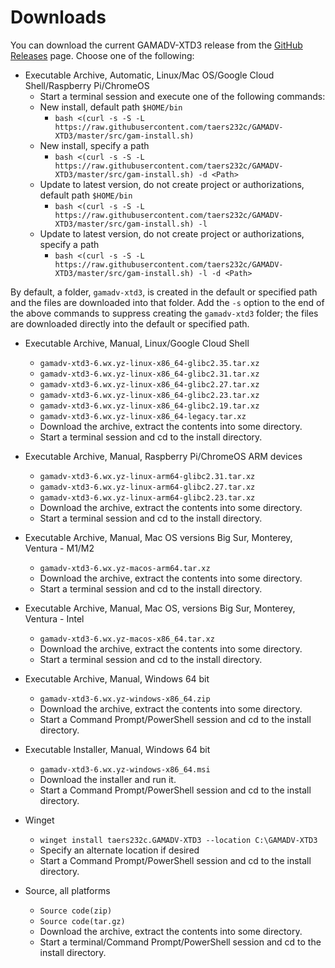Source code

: # Downloads
You can download the current GAMADV-XTD3 release from the [GitHub Releases](https://github.com/taers232c/GAMADV-XTD3/releases) page. Choose one of the following:

* Executable Archive, Automatic, Linux/Mac OS/Google Cloud Shell/Raspberry Pi/ChromeOS
  - Start a terminal session and execute one of the following commands:
  - New install, default path `$HOME/bin`
    - `bash <(curl -s -S -L https://raw.githubusercontent.com/taers232c/GAMADV-XTD3/master/src/gam-install.sh)`
  - New install, specify a path
    - `bash <(curl -s -S -L https://raw.githubusercontent.com/taers232c/GAMADV-XTD3/master/src/gam-install.sh) -d <Path>`
  - Update to latest version, do not create project or authorizations, default path `$HOME/bin`
    - `bash <(curl -s -S -L https://raw.githubusercontent.com/taers232c/GAMADV-XTD3/master/src/gam-install.sh) -l`
  - Update to latest version, do not create project or authorizations, specify a path
    - `bash <(curl -s -S -L https://raw.githubusercontent.com/taers232c/GAMADV-XTD3/master/src/gam-install.sh) -l -d <Path>`

By default, a folder, `gamadv-xtd3`, is created in the default or specified path and the files are downloaded into that folder.
Add the `-s` option to the end of the above commands to suppress creating the `gamadv-xtd3` folder; the files are downloaded directly into the default or specified path.

* Executable Archive, Manual, Linux/Google Cloud Shell
  - `gamadv-xtd3-6.wx.yz-linux-x86_64-glibc2.35.tar.xz`
  - `gamadv-xtd3-6.wx.yz-linux-x86_64-glibc2.31.tar.xz`
  - `gamadv-xtd3-6.wx.yz-linux-x86_64-glibc2.27.tar.xz`
  - `gamadv-xtd3-6.wx.yz-linux-x86_64-glibc2.23.tar.xz`
  - `gamadv-xtd3-6.wx.yz-linux-x86_64-glibc2.19.tar.xz`
  - `gamadv-xtd3-6.wx.yz-linux-x86_64-legacy.tar.xz`
  - Download the archive, extract the contents into some directory.
  - Start a terminal session and cd to the install directory.

* Executable Archive, Manual, Raspberry Pi/ChromeOS ARM devices
  - `gamadv-xtd3-6.wx.yz-linux-arm64-glibc2.31.tar.xz`
  - `gamadv-xtd3-6.wx.yz-linux-arm64-glibc2.27.tar.xz`
  - `gamadv-xtd3-6.wx.yz-linux-arm64-glibc2.23.tar.xz`
  - Download the archive, extract the contents into some directory.
  - Start a terminal session and cd to the install directory.

* Executable Archive, Manual, Mac OS versions Big Sur, Monterey, Ventura - M1/M2
  - `gamadv-xtd3-6.wx.yz-macos-arm64.tar.xz`
  - Download the archive, extract the contents into some directory.
  - Start a terminal session and cd to the install directory.

* Executable Archive, Manual, Mac OS, versions Big Sur, Monterey, Ventura - Intel
  - `gamadv-xtd3-6.wx.yz-macos-x86_64.tar.xz`
  - Download the archive, extract the contents into some directory.
  - Start a terminal session and cd to the install directory.

* Executable Archive, Manual, Windows 64 bit
  - `gamadv-xtd3-6.wx.yz-windows-x86_64.zip`
  - Download the archive, extract the contents into some directory.
  - Start a Command Prompt/PowerShell session and cd to the install directory.

* Executable Installer, Manual, Windows 64 bit
  - `gamadv-xtd3-6.wx.yz-windows-x86_64.msi`
  - Download the installer and run it.
  - Start a Command Prompt/PowerShell session and cd to the install directory.

* Winget
  - `winget install taers232c.GAMADV-XTD3 --location C:\GAMADV-XTD3`
  - Specify an alternate location if desired
  - Start a Command Prompt/PowerShell session and cd to the install directory.
  
* Source, all platforms
  - `Source code(zip)`
  - `Source code(tar.gz)`
  - Download the archive, extract the contents into some directory.
  - Start a terminal/Command Prompt/PowerShell session and cd to the install directory.
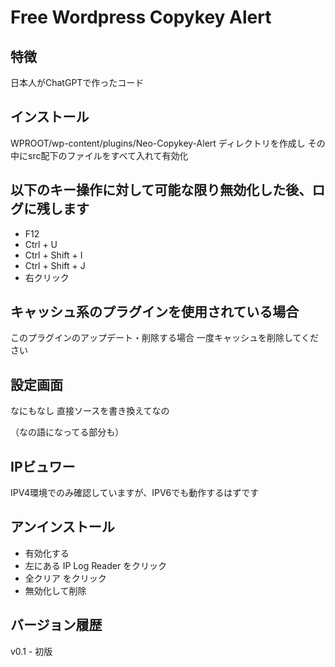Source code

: # Free Wordpress Copykey Alert

## 特徴
日本人がChatGPTで作ったコード

## インストール
WPROOT/wp-content/plugins/Neo-Copykey-Alert ディレクトリを作成し
その中にsrc配下のファイルをすべて入れて有効化

## 以下のキー操作に対して可能な限り無効化した後、ログに残します
- F12
- Ctrl + U
- Ctrl + Shift + I
- Ctrl + Shift + J
- 右クリック

## キャッシュ系のプラグインを使用されている場合
このプラグインのアップデート・削除する場合
一度キャッシュを削除してください

## 設定画面
なにもなし
直接ソースを書き換えてなの

（なの語になってる部分も）

## IPビュワー
IPV4環境でのみ確認していますが、IPV6でも動作するはずです


## アンインストール
- 有効化する
- 左にある IP Log Reader をクリック
- 全クリア をクリック
- 無効化して削除

## バージョン履歴
v0.1 - 初版
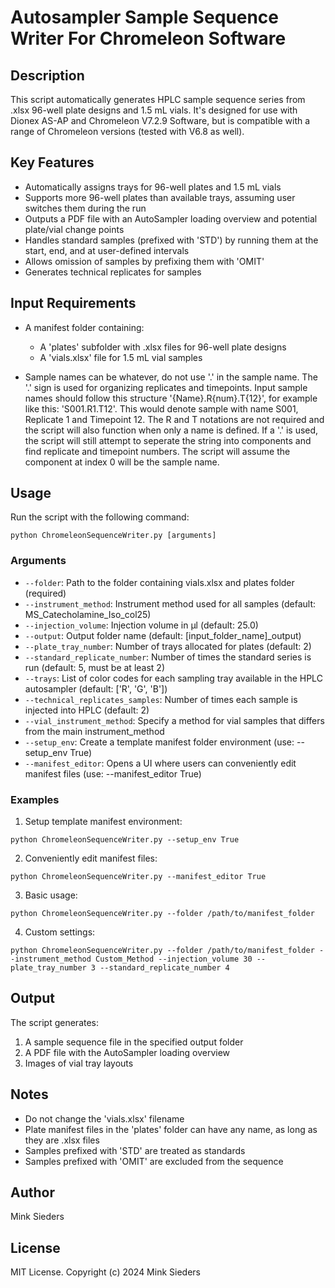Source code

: # Autosampler Sample Sequence Writer For Chromeleon Software

## Description
This script automatically generates HPLC sample sequence series from .xlsx 96-well plate designs and 1.5 mL vials. It's designed for use with Dionex AS-AP and Chromeleon V7.2.9 Software, but is compatible with a range of Chromeleon versions (tested with V6.8 as well).

## Key Features
- Automatically assigns trays for 96-well plates and 1.5 mL vials
- Supports more 96-well plates than available trays, assuming user switches them during the run
- Outputs a PDF file with an AutoSampler loading overview and potential plate/vial change points
- Handles standard samples (prefixed with 'STD') by running them at the start, end, and at user-defined intervals
- Allows omission of samples by prefixing them with 'OMIT'
- Generates technical replicates for samples

## Input Requirements
- A manifest folder containing:
  - A 'plates' subfolder with .xlsx files for 96-well plate designs
  - A 'vials.xlsx' file for 1.5 mL vial samples

- Sample names can be whatever, do not use '.' in the sample name. The '.' sign is used for organizing 
replicates and timepoints. Input sample names should follow this structure '{Name}.R{num}.T{12}', 
for example like this: 'S001.R1.T12'. This would denote sample with name S001, Replicate 1 and Timepoint 12. 
The R and T notations are not required and the script will also function when only a name is defined.
If a '.' is used, the script will still attempt to seperate the string into components and find replicate
and timepoint numbers. The script will assume the component at index 0 will be the sample name. 

## Usage
Run the script with the following command:

`python ChromeleonSequenceWriter.py [arguments]`

### Arguments
- `--folder`: Path to the folder containing vials.xlsx and plates folder (required)
- `--instrument_method`: Instrument method used for all samples (default: MS_Catecholamine_Iso_col25)
- `--injection_volume`: Injection volume in µl (default: 25.0)
- `--output`: Output folder name (default: [input_folder_name]_output)
- `--plate_tray_number`: Number of trays allocated for plates (default: 2)
- `--standard_replicate_number`: Number of times the standard series is run (default: 5, must be at least 2)
- `--trays`: List of color codes for each sampling tray available in the HPLC autosampler (default: ['R', 'G', 'B'])
- `--technical_replicates_samples`: Number of times each sample is injected into HPLC (default: 2)
- `--vial_instrument_method`: Specify a method for vial samples that differs from the main instrument_method
- `--setup_env`: Create a template manifest folder environment (use: --setup_env True)
- `--manifest_editor`: Opens a UI where users can conveniently edit manifest files (use: --manifest_editor True)

### Examples

1. Setup template manifest environment:

`python ChromeleonSequenceWriter.py --setup_env True`

2. Conveniently edit manifest files:

`python ChromeleonSequenceWriter.py --manifest_editor True`

3. Basic usage:

`python ChromeleonSequenceWriter.py --folder /path/to/manifest_folder`

4. Custom settings:

`python ChromeleonSequenceWriter.py --folder /path/to/manifest_folder --instrument_method Custom_Method --injection_volume 30 --plate_tray_number 3 --standard_replicate_number 4`


## Output
The script generates:
1. A sample sequence file in the specified output folder
2. A PDF file with the AutoSampler loading overview
3. Images of vial tray layouts

## Notes
- Do not change the 'vials.xlsx' filename
- Plate manifest files in the 'plates' folder can have any name, as long as they are .xlsx files
- Samples prefixed with 'STD' are treated as standards
- Samples prefixed with 'OMIT' are excluded from the sequence

## Author
Mink Sieders

## License
MIT License. Copyright (c) 2024 Mink Sieders

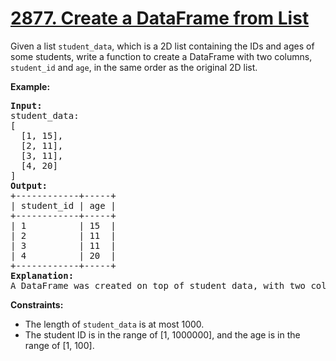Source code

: <h1><a href="https://leetcode.com/problems/create-a-dataframe-from-list/description/">2877. Create a DataFrame from List</a></h1>

<p>Given a list <code>student_data</code>, which is a 2D list containing the IDs and ages of some students, write a function to create a DataFrame with two columns, <code>student_id</code> and <code>age</code>, in the same order as the original 2D list.</p>

<p><strong>Example:</strong></p>

<pre><strong>Input:</strong> 
student_data:
[
  [1, 15],
  [2, 11],
  [3, 11],
  [4, 20]
]
<strong>Output:</strong>
+------------+-----+
| student_id | age |
+------------+-----+
| 1          | 15  |
| 2          | 11  |
| 3          | 11  |
| 4          | 20  |
+------------+-----+
<strong>Explanation:</strong>
A DataFrame was created on top of student_data, with two columns named student_id and age.</pre>

<p><strong>Constraints:</strong></p>

<ul>
	<li>The length of <code>student_data</code> is at most 1000.</li>
	<li>The student ID is in the range of [1, 1000000], and the age is in the range of [1, 100].</li>
</ul>

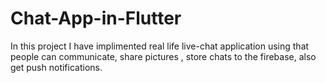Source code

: # Chat-App-in-Flutter
In this project I have implimented real life live-chat application using that people can communicate, share pictures , store chats to the firebase, also get push notifications.


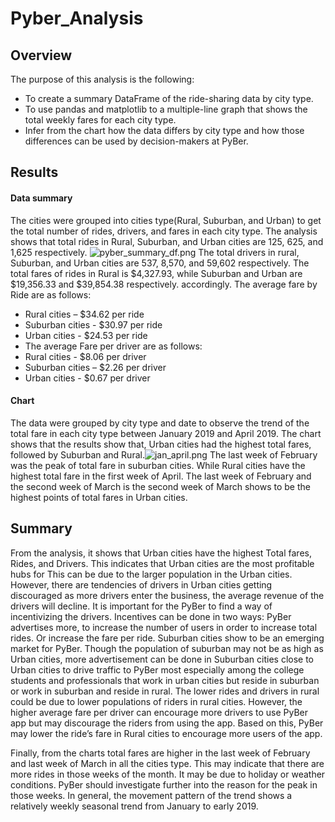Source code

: # Pyber_Analysis
## Overview
The purpose of this analysis is the following: 
- To create a summary DataFrame of the ride-sharing data by city type.
- To use pandas and matplotlib to a multiple-line graph that shows the total weekly fares for each city type.
- Infer from the chart how the data differs by city type and how those differences can be used by decision-makers at PyBer.
## Results
#### Data summary
The cities were grouped into cities type(Rural, Suburban, and Urban) to get the total number of rides, drivers, and fares in each city type.
The analysis shows that total rides in Rural, Suburban, and Urban cities are 125, 625, and 1,625 respectively. ![pyber_summary_df.png](path/to/pyber_summary.png)
The total drivers in rural, Suburban, and Urban cities are 537, 8,570, and 59,602 respectively.
The total fares of rides in Rural is $4,327.93, while Suburban and Urban are $19,356.33 and  $39,854.38 respectively.
accordingly.
 The average fare by Ride are as follows:
- Rural cities – $34.62 per ride
- Suburban cities - $30.97 per ride
- Urban cities - $24.53 per ride
- The average Fare per driver are as follows:
- Rural cities - $8.06 per driver
- Suburban cities – $2.26 per driver
- Urban cities - $0.67 per driver


#### Chart
The data were grouped by city type and date to observe the trend of the total fare in each city type between January 2019 and April 2019.
The chart shows that the results show that, Urban cities had the highest total fares, followed by Suburban and Rural.![jan_april.png](path/to/jan_april.png)
The last week of February was the peak of total fare in suburban cities. While Rural cities have the highest total fare in the first week of April. The last week of February and the second week of March is the second week of March shows to be the highest points of total fares in Urban cities.

## Summary
From the analysis, it shows that Urban cities have the highest Total fares, Rides, and Drivers. This indicates that Urban cities are the most profitable hubs for This can be due to the larger population in the Urban cities. However, there are tendencies of drivers in Urban cities getting discouraged as more drivers enter the business, the average revenue of the drivers will decline. 
It is important for the PyBer to find a way of incentivizing the drivers. 
Incentives can be done in two ways: PyBer advertises more, to increase the number of users in order to increase total rides. Or increase the fare per ride.
Suburban cities show to be an emerging market for  PyBer. Though the population of suburban may not be as high as Urban cities, more advertisement can be done in Suburban cities close to Urban cities to drive traffic to PyBer most especially among the college students and professionals that work in urban cities but reside in suburban or work in suburban and reside in rural.
The lower rides and drivers in rural could be due to lower populations of riders in rural cities. However, the higher average fare per driver can encourage more drivers to use PyBer app but may discourage the riders from using the app. Based on this, PyBer may lower the ride’s fare in Rural cities to encourage more users of the app.

Finally, from the charts total fares are higher in the last week of February and last week of March in all the cities type. This may indicate that there are more rides in those weeks of the month. It may be due to holiday or weather conditions. PyBer should investigate further into the reason for the peak in those weeks.
In general, the movement pattern of the trend shows a relatively weekly seasonal trend from January to early 2019.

+ + +

| Exercise details |
Total the lines of the data that include the word "trend", and give that total as the sole response.

| Output of the task |
2